Vinho se tornou uma bebida de todos os povos do Oriente Médio. O texto do profeta Oséias 4,11 sugere que tirosh pode provocar intoxicação se mal preparado. Muitas vezes os profetas alertam para que os pobres não se deixem embebedar pelo vinho dos poderosos. Embriagados são assaltados e mortos por gente desonesta. O simbolismo do vinho está ligado à festa, na celebração de momentos especiais ou memória de fatos importantes. A ideia de fazer um brinde como louvor à vida. Cuide bem da terra e da videira de Deus. Às vezes é necessário podar os ramos para fazer vicejar uvas bonitas e suculentas. Hoje sabemos que o terreno deve estar bem adubado com nitrogênio, calcário e compostos orgânicos, mantendo o pH na faixa de 5-6. Solo precisa estar profundo, bem drenado e ligeiramente argiloso ou arenoso.

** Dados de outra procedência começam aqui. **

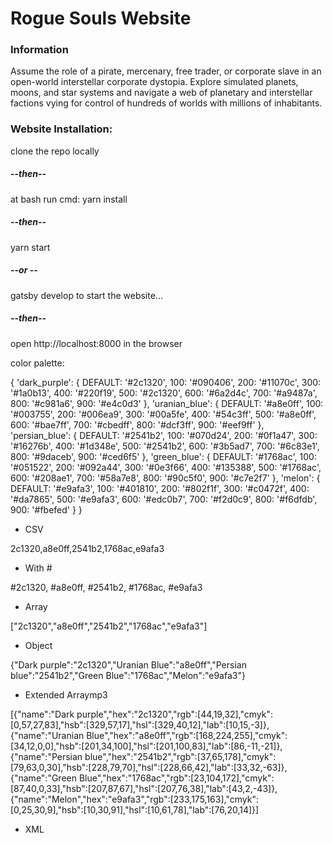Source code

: # Rogue Souls Website
### Information
Assume the role of a pirate, mercenary, free trader, or corporate slave in an open-world interstellar corporate dystopia. Explore simulated planets, moons, and star systems and navigate a web of planetary and interstellar factions vying for control of hundreds of worlds with millions of inhabitants.

### Website Installation:
clone the repo locally
##### --then--
at bash run cmd:
yarn install
##### --then--
yarn start 
##### --or --
gatsby develop 
to start the website...
##### --then--
open http://localhost:8000 in the browser


color palette:

{ 'dark_purple': { DEFAULT: '#2c1320', 100: '#090406', 200: '#11070c', 300: '#1a0b13', 400: '#220f19', 500: '#2c1320', 600: '#6a2d4c', 700: '#a9487a', 800: '#c981a6', 900: '#e4c0d3' }, 'uranian_blue': { DEFAULT: '#a8e0ff', 100: '#003755', 200: '#006ea9', 300: '#00a5fe', 400: '#54c3ff', 500: '#a8e0ff', 600: '#bae7ff', 700: '#cbedff', 800: '#dcf3ff', 900: '#eef9ff' }, 'persian_blue': { DEFAULT: '#2541b2', 100: '#070d24', 200: '#0f1a47', 300: '#16276b', 400: '#1d348e', 500: '#2541b2', 600: '#3b5ad7', 700: '#6c83e1', 800: '#9daceb', 900: '#ced6f5' }, 'green_blue': { DEFAULT: '#1768ac', 100: '#051522', 200: '#092a44', 300: '#0e3f66', 400: '#135388', 500: '#1768ac', 600: '#208ae1', 700: '#58a7e8', 800: '#90c5f0', 900: '#c7e2f7' }, 'melon': { DEFAULT: '#e9afa3', 100: '#401810', 200: '#802f1f', 300: '#c0472f', 400: '#da7865', 500: '#e9afa3', 600: '#edc0b7', 700: '#f2d0c9', 800: '#f6dfdb', 900: '#fbefed' } }

- CSV

2c1320,a8e0ff,2541b2,1768ac,e9afa3

- With #

#2c1320, #a8e0ff, #2541b2, #1768ac, #e9afa3

- Array

["2c1320","a8e0ff","2541b2","1768ac","e9afa3"]

- Object

{"Dark purple":"2c1320","Uranian Blue":"a8e0ff","Persian blue":"2541b2","Green Blue":"1768ac","Melon":"e9afa3"}

- Extended Arraymp3

[{"name":"Dark purple","hex":"2c1320","rgb":[44,19,32],"cmyk":[0,57,27,83],"hsb":[329,57,17],"hsl":[329,40,12],"lab":[10,15,-3]},{"name":"Uranian Blue","hex":"a8e0ff","rgb":[168,224,255],"cmyk":[34,12,0,0],"hsb":[201,34,100],"hsl":[201,100,83],"lab":[86,-11,-21]},{"name":"Persian blue","hex":"2541b2","rgb":[37,65,178],"cmyk":[79,63,0,30],"hsb":[228,79,70],"hsl":[228,66,42],"lab":[33,32,-63]},{"name":"Green Blue","hex":"1768ac","rgb":[23,104,172],"cmyk":[87,40,0,33],"hsb":[207,87,67],"hsl":[207,76,38],"lab":[43,2,-43]},{"name":"Melon","hex":"e9afa3","rgb":[233,175,163],"cmyk":[0,25,30,9],"hsb":[10,30,91],"hsl":[10,61,78],"lab":[76,20,14]}]

- XML

<palette>
  <color name="Dark purple" hex="2c1320" r="44" g="19" b="32" />
  <color name="Uranian Blue" hex="a8e0ff" r="168" g="224" b="255" />
  <color name="Persian blue" hex="2541b2" r="37" g="65" b="178" />
  <color name="Green Blue" hex="1768ac" r="23" g="104" b="172" />
  <color name="Melon" hex="e9afa3" r="233" g="175" b="163" />
</palette>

A festa de Deus pede vinho novo e alegria exuberante

Sem vinho, qualquer festa acaba. Mas, nem toda uva dá vinho. Há perto de 10.000 variedades de uvas ao redor do mundo, sendo que destas, 1.368 são usadas para fazer vinho. Originária da Ásia, a videira é cultivada em todas as regiões de clima temperado. Vale lembrar que vinho, azeite, cevada e figos eram os produtos excelentes do povo semita. A videira é símbolo do povo unido que produz frutos e alegria na arte de viver. Videiras deviam ser bem cuidadas, podadas com regularidade e protegidas das intempéries e dos animais como javalis e raposas. Vinho é citado 14 vezes no NT. Acredita-se que as variedades de uva mais comuns cultivadas na Palestina na época de Jesus eram a Sultana e a Baladi, que ainda são cultivadas na região hoje em dia. Muitas vezes lemos que Israel se compara a videira. Importante recordar que o que sobra na videira depois da colheita pertence aos pobres e viajantes (Lv 19,10). Se os noivos e o organizador da festa ofertassem vinho de baixa qualidade ou viciante, a festa se tornaria uma tragédia. Lembro que as festas judaicas duram sete dias. Maria, a Mãe de Jesus anuncia que não há mais vinho (oinós, em grego), portanto a festa terminou!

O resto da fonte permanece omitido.